Vintage 2022 and Climate Change in Nova Scotia

Vintage 2022 is now complete and amid these record-breaking warm November temperatures it is time to reflect on how climate change is affecting our wine region and our Gaspereau winery. But first, let’s compare another wine region, the Okanagan Valley in British Columbia.

I made sparkling wine in the Okanagan as head winemaker at See You Later Ranch winery and then Summerhill Pyramid winery for eight years before we moved back to Nova Scotia in 2004. It’s hot there. Quite often 40C hot. I had to make many compromises to produce sparkling wine in that heat, quite often having to pick grapes early to avoid too much sugar accumulation, to avoid boozy alcoholic base wines. But the problem was the flavours weren’t always there yet – the seeds were green.

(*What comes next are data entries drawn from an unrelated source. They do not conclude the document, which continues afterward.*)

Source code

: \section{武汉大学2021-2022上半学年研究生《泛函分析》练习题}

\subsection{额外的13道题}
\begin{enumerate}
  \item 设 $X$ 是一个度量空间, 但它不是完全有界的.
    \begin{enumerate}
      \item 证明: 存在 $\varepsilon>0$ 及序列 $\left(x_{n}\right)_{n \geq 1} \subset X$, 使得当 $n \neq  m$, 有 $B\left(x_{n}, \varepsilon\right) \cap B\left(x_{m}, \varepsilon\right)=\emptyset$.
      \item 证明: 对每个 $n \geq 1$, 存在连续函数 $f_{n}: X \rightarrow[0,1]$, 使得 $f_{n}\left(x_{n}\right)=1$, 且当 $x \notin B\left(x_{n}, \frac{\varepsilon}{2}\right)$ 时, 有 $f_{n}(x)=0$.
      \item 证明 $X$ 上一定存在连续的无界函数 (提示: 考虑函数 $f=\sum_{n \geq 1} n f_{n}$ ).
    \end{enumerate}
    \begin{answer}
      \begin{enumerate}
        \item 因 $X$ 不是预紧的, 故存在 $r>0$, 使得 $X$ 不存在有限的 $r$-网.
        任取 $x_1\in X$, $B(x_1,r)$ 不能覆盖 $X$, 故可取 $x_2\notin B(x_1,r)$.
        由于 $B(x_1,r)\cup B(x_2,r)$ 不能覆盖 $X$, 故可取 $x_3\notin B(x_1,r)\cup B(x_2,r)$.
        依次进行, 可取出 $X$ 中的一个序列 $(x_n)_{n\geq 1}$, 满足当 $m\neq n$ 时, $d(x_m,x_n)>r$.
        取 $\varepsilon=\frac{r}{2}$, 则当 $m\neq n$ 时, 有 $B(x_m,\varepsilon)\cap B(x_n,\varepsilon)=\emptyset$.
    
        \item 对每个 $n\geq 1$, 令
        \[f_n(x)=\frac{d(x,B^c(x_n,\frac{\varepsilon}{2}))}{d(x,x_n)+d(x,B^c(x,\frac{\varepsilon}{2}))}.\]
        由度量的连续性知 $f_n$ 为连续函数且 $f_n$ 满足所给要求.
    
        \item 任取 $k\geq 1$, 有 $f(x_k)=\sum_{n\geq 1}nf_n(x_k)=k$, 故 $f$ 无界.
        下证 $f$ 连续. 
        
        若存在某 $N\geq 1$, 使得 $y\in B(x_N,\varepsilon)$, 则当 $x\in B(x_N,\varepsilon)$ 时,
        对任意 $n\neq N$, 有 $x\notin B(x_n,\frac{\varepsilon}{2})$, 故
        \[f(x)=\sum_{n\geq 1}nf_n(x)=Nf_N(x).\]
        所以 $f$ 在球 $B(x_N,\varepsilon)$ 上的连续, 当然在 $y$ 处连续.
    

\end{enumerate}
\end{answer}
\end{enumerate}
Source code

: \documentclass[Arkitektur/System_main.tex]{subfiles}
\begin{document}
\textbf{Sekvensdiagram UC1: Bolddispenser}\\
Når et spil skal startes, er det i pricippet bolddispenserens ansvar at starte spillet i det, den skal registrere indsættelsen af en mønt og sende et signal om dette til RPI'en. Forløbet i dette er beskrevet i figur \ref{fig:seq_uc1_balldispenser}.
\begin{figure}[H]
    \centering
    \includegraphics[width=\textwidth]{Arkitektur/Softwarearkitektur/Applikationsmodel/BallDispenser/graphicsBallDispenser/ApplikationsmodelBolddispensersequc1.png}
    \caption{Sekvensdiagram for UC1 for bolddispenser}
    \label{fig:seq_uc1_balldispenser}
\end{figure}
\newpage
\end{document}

We moved to Nova Scotia to eventually release the province’s first traditional method sparkling wines and I felt like we had found sparkling paradise. Compromises were in my rear-view window – I bragged to my winemaking friends in BC about the moderate sugar levels, acid retention and perfectly ripe grapes, with lignified brown seeds. These are ideal conditions for a world-class sparkling region!

There is a warming trend in Nova Scotia, especially since 2020, and we have been watching grape acidity levels more closely and harvesting earlier for perfect freshness. Vintage 2022 was the warmest season in three years and we picked early, in September, but it’s important to note that our characteristic flavours from our unique terroir didn’t change. A potential impact with a shorter growing season that we are not seeing yet.

Other Effects

Other effects of climate change in our wine region can be viewed as negative, and sometimes cautiously positive. Hurricanes can damage fragile grapevine shoots and even break trellis posts, especially is they occur when there is full foliage acting like a sail in the wind. Droughts can cause vine stress for our non-irrigated farming systems. Extreme weather is scary. Milder winters can allow more insects to survive, and there are new vineyard pests on our doorstep that could flourish.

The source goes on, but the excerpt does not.